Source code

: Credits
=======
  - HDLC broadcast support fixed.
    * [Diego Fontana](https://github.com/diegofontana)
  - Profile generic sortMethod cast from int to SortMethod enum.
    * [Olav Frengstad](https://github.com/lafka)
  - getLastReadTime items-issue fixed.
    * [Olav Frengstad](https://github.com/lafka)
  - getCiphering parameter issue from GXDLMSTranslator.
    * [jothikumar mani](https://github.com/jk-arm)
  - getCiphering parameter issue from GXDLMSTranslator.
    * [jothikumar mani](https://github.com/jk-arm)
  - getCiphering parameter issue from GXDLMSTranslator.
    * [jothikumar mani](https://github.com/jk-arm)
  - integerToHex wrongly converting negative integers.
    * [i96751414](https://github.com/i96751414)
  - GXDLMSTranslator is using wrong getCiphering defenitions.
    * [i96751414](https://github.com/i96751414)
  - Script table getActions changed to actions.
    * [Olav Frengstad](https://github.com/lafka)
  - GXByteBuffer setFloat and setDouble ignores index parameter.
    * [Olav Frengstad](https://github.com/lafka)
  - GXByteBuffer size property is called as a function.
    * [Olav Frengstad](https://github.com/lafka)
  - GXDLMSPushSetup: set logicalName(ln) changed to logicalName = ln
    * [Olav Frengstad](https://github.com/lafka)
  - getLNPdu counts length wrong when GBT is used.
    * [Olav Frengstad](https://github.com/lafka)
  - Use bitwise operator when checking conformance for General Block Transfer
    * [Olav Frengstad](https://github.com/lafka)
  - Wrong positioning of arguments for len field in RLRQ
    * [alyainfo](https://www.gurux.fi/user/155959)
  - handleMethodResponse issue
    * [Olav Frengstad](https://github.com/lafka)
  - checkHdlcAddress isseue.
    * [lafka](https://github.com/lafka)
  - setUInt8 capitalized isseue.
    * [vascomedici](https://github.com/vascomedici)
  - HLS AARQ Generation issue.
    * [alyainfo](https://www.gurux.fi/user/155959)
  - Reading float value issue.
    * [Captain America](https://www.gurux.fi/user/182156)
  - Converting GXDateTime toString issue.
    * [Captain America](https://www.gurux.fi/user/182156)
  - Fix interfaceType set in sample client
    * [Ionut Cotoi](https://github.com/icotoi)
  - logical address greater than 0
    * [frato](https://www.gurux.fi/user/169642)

========

TASK TO CARRY OUT →
Set down the records again in full. Match them exactly.

WRITTEN ANSWER →
Source code

: Credits
=======
  - HDLC broadcast support fixed.
    * [Diego Fontana](https://github.com/diegofontana)
  - Profile generic sortMethod cast from int to SortMethod enum.
    * [Olav Frengstad](https://github.com/lafka)
  - getLastReadTime items-issue fixed.
    * [Olav Frengstad](https://github.com/lafka)
  - getCiphering parameter issue from GXDLMSTranslator.
    * [jothikumar mani](https://github.com/jk-arm)
  - getCiphering parameter issue from GXDLMSTranslator.
    * [jothikumar mani](https://github.com/jk-arm)
  - getCiphering parameter issue from GXDLMSTranslator.
    * [jothikumar mani](https://github.com/jk-arm)
  - integerToHex wrongly converting negative integers.
    * [i96751414](https://github.com/i96751414)
  - GXDLMSTranslator is using wrong getCiphering defenitions.
    * [i96751414](https://github.com/i96751414)
  - Script table getActions changed to actions.
    * [Olav Frengstad](https://github.com/lafka)
  - GXByteBuffer setFloat and setDouble ignores index parameter.
    * [Olav Frengstad](https://github.com/lafka)
  - GXByteBuffer size property is called as a function.
    * [Olav Frengstad](https://github.com/lafka)
  - GXDLMSPushSetup: set logicalName(ln) changed to logicalName = ln
    * [Olav Frengstad](https://github.com/lafka)
  - getLNPdu counts length wrong when GBT is used.
    * [Olav Frengstad](https://github.com/lafka)
  - Use bitwise operator when checking conformance for General Block Transfer
    * [Olav Frengstad](https://github.com/lafka)
  - Wrong positioning of arguments for len field in RLRQ
    * [alyainfo](https://www.gurux.fi/user/155959)
  - handleMethodResponse issue
    * [Olav Frengstad](https://github.com/lafka)
  - checkHdlcAddress isseue.
    * [lafka](https://github.com/lafka)
  - setUInt8 capitalized isseue.
    * [vascomedici](https://github.com/vascomedici)
  - HLS AARQ Generation issue.
    * [alyainfo](https://www.gurux.fi/user/155959)
  - Reading float value issue.
    * [Captain America](https://www.gurux.fi/user/182156)
  - Converting GXDateTime toString issue.
    * [Captain America](https://www.gurux.fi/user/182156)
  - Fix interfaceType set in sample client
    * [Ionut Cotoi](https://github.com/icotoi)
  - logical address greater than 0
    * [frato](https://www.gurux.fi/user/169642)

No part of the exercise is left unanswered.